HOMETOWN HIT: There were no nerves the last time Michael Putnam hit a notable first tee shot at Chambers Bay.
He was full of apprehension on Thursday, getting the tournament started with the opening tee shot.
“I was so nervous. I was pretty disappointed that they played that first tee shot as a par 4. Man, they give me (a) 150-yard fairway, it wouldn’t be so bad,” Putnam said. “Get to the course this morning, and play it as a par 4, and obviously it’s the hardest par 4 on the golf course.

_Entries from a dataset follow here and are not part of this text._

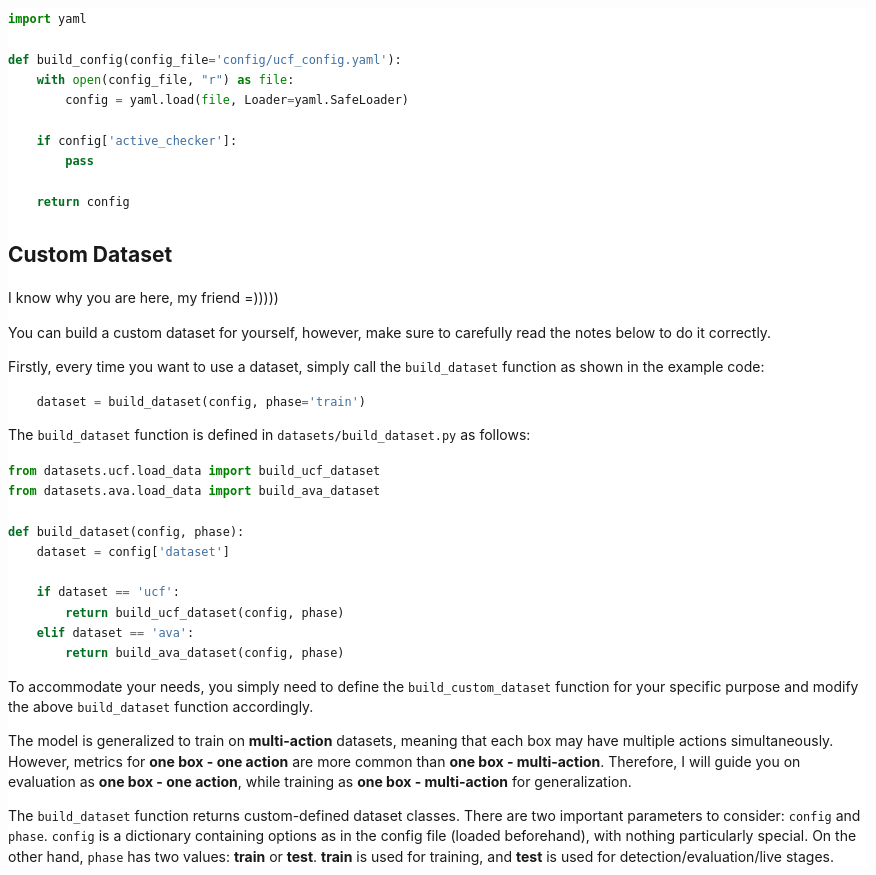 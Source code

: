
 ```python
import yaml

def build_config(config_file='config/ucf_config.yaml'):
    with open(config_file, "r") as file:
        config = yaml.load(file, Loader=yaml.SafeLoader)

    if config['active_checker']:
        pass
    
    return config
```

## Custom Dataset

I know why you are here, my friend =)))))

You can build a custom dataset for yourself, however, make sure to carefully read the notes below to do it correctly.

Firstly, every time you want to use a dataset, simply call the ```build_dataset``` function as shown in the example code:

```python
    dataset = build_dataset(config, phase='train')
```

The ```build_dataset``` function is defined in ```datasets/build_dataset.py``` as follows:

 

```python
from datasets.ucf.load_data import build_ucf_dataset
from datasets.ava.load_data import build_ava_dataset

def build_dataset(config, phase):
    dataset = config['dataset']

    if dataset == 'ucf':
        return build_ucf_dataset(config, phase)
    elif dataset == 'ava':
        return build_ava_dataset(config, phase)
```

To accommodate your needs, you simply need to define the ```build_custom_dataset``` function for your specific purpose and modify the above ```build_dataset``` function accordingly.

The model is generalized to train on **multi-action** datasets, meaning that each box may have multiple actions simultaneously. However, metrics for **one box - one action** are more common than **one box - multi-action**. Therefore, I will guide you on evaluation as **one box - one action**, while training as **one box - multi-action** for generalization.

The ```build_dataset``` function returns custom-defined dataset classes. There are two important parameters to consider: ```config``` and ```phase```. ```config``` is a dictionary containing options as in the config file (loaded beforehand), with nothing particularly special. On the other hand, ```phase``` has two values: **train** or **test**. **train** is used for training, and **test** is used for detection/evaluation/live stages.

You have to hit that tee shot in the fairway to do anything, and I didn’t.”
The hometown kid who played the first competitive round ever at Chambers Bay eight years ago overcame those early jitters to finish with an even-par round of 70. Putnam capped his day with a birdie on No. 18 to get back to even.
Putnam was considered someone to watch because of his knowledge with the unfamiliar course in the Pacific Northwest. He played Chambers Bay around 30 times before tournament week arrived and his brother Joel, a caddie at Chambers Bay, was carrying his bag.
“I couldn’t believe how many people were here at 7 a.m. to watch both of us go off the first shot of the first tee. … It’s cool to see that support,” Putnam said.
SONIC YOUTH: Cole Hammer had a forgettable four-hole stretch during the first round, even if the entire experience is a memory he’ll cherish.
The 15-year-old from Houston, and third youngest player in U.S. Open history, opened the tournament with a 77. Starting on No. 10, Hammer managed his way through the first 11 holes at 2 over, before a run of trouble derailed his round. Hammer was 5 over on the next four holes, including a double bogey on the par-4 fifth hole.
Hammer rebounded with three straight pars to close the round, including an up-and-down from the sand on No. 9, his final hole of the day.
“It was awesome. I mean, I can’t even describe what I felt on the first tee,” Hammer said. “It was like nervous excitement. It was so cool.”